◆ WORK INSTRUCTIONS ◆
Locate the line bearing "f g, \quad c" in the material below, then reproduce it and each following line up to and including the line bearing "where $c$ is".

━━━━━ RECORD EXCERPTS

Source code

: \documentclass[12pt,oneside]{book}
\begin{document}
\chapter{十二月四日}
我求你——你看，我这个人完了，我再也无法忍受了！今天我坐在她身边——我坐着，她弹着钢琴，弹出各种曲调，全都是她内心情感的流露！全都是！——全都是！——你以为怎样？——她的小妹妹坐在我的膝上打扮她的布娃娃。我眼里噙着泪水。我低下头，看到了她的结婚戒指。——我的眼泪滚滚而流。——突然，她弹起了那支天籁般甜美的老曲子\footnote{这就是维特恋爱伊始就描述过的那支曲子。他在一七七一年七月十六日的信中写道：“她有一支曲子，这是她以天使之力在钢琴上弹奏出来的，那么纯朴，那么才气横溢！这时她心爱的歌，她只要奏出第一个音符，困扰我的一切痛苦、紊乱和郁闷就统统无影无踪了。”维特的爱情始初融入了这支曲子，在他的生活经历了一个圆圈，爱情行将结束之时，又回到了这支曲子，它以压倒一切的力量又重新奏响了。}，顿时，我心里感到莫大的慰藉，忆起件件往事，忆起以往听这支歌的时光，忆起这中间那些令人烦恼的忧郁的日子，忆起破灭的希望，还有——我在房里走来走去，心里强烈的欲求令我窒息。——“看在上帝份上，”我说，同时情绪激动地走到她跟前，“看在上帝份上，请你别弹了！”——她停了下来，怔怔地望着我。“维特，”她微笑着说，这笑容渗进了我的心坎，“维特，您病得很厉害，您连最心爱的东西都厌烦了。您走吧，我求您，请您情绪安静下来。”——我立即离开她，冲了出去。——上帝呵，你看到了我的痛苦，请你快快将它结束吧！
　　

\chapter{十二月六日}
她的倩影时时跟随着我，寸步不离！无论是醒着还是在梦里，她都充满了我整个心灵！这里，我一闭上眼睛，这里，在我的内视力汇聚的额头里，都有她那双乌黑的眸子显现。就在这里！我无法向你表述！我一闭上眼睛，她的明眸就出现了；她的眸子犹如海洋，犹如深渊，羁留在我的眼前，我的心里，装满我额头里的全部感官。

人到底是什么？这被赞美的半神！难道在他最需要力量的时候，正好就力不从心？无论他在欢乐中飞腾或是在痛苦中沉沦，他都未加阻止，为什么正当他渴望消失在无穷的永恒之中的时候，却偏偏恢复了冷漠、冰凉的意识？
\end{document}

━━━━━━━━━━
━━━━━ RECORD EXCERPTS

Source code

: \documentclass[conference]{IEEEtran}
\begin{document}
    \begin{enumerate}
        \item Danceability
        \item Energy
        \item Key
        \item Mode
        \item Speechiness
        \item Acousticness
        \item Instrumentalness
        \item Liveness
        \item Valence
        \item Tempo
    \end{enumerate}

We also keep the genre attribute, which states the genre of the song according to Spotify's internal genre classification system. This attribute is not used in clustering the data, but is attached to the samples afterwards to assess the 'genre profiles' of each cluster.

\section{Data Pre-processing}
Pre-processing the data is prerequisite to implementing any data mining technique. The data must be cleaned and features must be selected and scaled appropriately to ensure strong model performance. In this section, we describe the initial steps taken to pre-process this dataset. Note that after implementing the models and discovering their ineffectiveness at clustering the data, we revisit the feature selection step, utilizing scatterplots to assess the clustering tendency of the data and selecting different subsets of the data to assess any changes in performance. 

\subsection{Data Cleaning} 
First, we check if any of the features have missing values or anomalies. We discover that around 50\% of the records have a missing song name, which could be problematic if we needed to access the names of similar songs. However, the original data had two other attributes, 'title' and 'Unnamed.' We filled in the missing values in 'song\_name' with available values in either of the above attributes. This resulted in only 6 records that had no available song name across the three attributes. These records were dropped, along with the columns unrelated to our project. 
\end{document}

━━━━━━━━━━
━━━━━ RECORD EXCERPTS

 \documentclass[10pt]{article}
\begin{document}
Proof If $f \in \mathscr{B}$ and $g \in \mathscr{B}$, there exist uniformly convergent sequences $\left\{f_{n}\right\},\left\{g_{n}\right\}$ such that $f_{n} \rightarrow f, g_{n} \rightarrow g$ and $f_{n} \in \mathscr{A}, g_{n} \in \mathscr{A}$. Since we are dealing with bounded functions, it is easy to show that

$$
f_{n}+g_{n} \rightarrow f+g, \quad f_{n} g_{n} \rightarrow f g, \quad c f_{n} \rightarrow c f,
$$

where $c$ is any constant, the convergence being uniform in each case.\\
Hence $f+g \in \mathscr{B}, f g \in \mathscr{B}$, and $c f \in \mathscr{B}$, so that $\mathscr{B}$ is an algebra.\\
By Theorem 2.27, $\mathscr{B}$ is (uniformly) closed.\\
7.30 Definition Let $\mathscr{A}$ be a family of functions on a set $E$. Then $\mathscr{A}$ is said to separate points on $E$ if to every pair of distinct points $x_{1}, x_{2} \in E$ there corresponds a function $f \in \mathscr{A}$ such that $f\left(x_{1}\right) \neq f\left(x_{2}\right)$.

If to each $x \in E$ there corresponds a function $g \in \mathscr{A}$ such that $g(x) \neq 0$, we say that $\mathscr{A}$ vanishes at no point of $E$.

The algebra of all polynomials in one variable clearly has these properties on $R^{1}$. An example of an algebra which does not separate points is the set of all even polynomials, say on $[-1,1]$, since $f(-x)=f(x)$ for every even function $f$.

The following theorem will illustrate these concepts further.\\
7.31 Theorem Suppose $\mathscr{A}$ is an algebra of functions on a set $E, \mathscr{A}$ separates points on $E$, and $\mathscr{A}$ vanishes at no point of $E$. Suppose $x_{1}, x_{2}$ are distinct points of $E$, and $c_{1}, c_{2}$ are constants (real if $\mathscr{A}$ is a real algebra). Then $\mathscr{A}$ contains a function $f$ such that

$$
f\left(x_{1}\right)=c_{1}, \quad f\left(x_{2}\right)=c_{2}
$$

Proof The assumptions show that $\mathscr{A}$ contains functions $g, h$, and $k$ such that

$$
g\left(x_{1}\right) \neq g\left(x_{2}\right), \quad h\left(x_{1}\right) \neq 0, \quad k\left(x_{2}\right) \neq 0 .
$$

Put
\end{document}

━━━━━━━━━━

◆ OUTPUT ◆
f_{n}+g_{n} \rightarrow f+g, \quad f_{n} g_{n} \rightarrow f g, \quad c f_{n} \rightarrow c f,
$$

where $c$ is any constant, the convergence being uniform in each case.\\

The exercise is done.